Webfoot Wednesdays: A Glimpse into Oregon History
Friday's Muse of the Week: A Reflection on Current Events in Historical Context

Retaining, as always, the prerogative to comment/pontificate upon news and historical views as the mood strikes me. I am hoping that making a commitment to writing within a more specific framework will provide the necessary motivation to continue doing something productive, as well as giving you, much-appreciated reader, something to anticipate.

Meanwhile, I would be derelict were I to withhold comment upon the widely disseminated news that American students' least proficient subject is... history. (You can begin to remedy this by imposing mandatory "Uncle Sam's Attic" reading sessions upon all individuals of your acquaintance aged 18 or younger.) We moan and bemoan, and rightly so. It is deeply troubling. Is it all that new? Well, perhaps not.

The dominant ideology of the United States has almost always favored the new and the innovative. With the exception of certain well-worn historical tropes (the "Lost Cause" of the Confederate South, for example), we have prided ourselves upon a mythology of exceptionalism and promise. Neither of these things are necessarily bad when practiced appropriately, but they open the doors to wide-ranging historical myopia. If we are something new and different, striding forth confidently into the future, why do we need the past?

The Founding Fathers were creating a new and 'perfect' form of government, modeled upon the Enlightenment notion that all of nature was subject to rational laws; the wagon trains moving west were leaving the tired and corrupted cities forever behind; the future, as Dustin Hoffman was told so many years ago on the silver screen, was in plastics.

The problem? Not everything is as simple as the Enlightenment predicted, and besides, in reality the Founders were creating a government not purely of principle but of flawed reality--see, for example, the three-fifths clause. The western migrants created a new world... of cities and towns with many different, but also many of the same, problems as those they hoped to leave behind. And plastics, while nifty in many applications, will be with us a loooooooong time, creating unforeseen complications in the realms of pollution and waste disposal.

The shortcomings of the new and innovative needn't blind us to their possibilities. There is nothing inherently wrong with optimism and progress. Recognition that past experience has important truths to teach us, however, will help us craft a future founded upon educated guesses rather than blind ambition. Many of those banking regulations that the brave new minds of economic policy recently dismantled were crafted in the wake of a previous terrible recession. Much of the bloodshed of the Cold War years resulted from insufficient understanding of the motivational force of nationalism. The past informs the present.

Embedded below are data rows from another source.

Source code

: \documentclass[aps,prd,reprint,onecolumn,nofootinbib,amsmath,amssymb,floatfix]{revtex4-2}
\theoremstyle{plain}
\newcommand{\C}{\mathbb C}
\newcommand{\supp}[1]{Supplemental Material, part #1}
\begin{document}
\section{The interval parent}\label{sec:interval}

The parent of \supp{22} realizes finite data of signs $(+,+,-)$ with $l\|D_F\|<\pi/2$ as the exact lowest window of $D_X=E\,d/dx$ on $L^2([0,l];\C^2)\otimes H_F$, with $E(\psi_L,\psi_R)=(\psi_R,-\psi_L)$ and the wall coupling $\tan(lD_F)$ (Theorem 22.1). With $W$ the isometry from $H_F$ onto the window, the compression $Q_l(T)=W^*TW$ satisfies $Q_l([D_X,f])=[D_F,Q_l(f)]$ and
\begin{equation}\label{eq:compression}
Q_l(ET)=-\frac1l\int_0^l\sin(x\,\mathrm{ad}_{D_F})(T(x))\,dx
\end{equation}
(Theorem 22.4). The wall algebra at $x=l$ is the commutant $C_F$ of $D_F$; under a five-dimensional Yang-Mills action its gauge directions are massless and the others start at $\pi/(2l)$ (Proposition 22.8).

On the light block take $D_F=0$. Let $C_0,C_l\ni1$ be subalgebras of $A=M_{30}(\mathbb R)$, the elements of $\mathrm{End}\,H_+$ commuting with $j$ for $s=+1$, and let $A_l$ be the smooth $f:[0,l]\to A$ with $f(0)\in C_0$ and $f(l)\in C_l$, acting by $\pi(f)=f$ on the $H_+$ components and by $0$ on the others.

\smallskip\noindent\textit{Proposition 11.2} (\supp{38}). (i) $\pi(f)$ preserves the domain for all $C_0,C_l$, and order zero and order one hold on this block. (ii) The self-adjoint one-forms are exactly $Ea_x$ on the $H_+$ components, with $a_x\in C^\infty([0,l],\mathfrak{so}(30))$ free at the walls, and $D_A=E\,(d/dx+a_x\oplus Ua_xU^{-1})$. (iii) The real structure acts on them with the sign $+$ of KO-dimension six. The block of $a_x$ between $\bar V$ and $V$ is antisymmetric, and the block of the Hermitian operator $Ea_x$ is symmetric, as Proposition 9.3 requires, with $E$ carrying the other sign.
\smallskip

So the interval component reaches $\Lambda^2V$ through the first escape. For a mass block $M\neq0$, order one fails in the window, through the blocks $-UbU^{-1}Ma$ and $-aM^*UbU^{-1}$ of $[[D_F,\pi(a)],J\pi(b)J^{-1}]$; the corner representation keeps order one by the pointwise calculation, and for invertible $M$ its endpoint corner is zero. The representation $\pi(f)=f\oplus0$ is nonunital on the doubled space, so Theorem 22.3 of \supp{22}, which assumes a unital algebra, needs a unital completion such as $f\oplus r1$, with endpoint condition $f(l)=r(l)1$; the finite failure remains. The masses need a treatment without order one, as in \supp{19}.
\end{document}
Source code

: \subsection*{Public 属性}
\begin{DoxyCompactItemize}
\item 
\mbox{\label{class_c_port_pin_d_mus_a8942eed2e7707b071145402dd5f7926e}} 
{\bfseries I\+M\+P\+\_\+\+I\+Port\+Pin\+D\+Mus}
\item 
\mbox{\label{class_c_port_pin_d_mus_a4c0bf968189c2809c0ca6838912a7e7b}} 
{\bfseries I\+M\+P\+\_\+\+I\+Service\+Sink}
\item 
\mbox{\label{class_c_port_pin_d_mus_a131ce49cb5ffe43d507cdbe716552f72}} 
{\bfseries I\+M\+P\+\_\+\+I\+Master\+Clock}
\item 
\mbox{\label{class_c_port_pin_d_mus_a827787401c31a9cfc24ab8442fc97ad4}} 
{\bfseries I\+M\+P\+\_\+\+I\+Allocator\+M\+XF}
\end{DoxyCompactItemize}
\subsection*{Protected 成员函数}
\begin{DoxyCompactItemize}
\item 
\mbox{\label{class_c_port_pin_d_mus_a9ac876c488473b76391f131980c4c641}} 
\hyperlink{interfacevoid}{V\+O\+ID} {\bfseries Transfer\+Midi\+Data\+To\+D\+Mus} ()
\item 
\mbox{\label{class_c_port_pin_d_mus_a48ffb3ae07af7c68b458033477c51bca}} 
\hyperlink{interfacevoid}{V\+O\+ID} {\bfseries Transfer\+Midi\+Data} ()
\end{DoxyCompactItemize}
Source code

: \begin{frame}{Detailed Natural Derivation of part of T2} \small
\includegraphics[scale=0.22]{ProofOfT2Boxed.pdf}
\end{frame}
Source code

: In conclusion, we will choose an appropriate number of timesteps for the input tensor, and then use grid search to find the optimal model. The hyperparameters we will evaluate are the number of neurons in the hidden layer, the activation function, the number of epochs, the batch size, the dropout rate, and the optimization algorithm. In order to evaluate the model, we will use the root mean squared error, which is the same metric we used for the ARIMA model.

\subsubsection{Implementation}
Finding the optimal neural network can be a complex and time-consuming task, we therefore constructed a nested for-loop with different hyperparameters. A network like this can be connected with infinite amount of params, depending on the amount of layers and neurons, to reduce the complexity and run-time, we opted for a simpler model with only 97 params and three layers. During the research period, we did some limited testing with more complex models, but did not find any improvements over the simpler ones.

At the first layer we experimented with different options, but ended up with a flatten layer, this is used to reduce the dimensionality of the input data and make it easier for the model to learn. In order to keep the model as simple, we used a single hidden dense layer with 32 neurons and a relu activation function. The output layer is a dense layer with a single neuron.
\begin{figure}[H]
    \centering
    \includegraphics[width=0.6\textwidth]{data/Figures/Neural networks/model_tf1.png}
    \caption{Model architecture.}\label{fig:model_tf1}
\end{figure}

Adequate history education will begin to create these connections for young people. Reading The Grapes of Wrath in 11th grade? Students should see archival photographs of those dust storms; they should hear the story of early agricultural subsidies and Soil Conservation Service; they also should learn that a majority of western migrants headed not for the Central Valley but for destinations like Los Angeles, creating distinctive regional cultures melding southern and western influences.... driving religious, cultural and voting patterns... working in federally-funded defense industries... and in turn, growing to influence much of the rest of the nation. The past informs the present and underpins the future -- and it's many, many times more interesting than memorizing the New Deal's Alphabet Soup.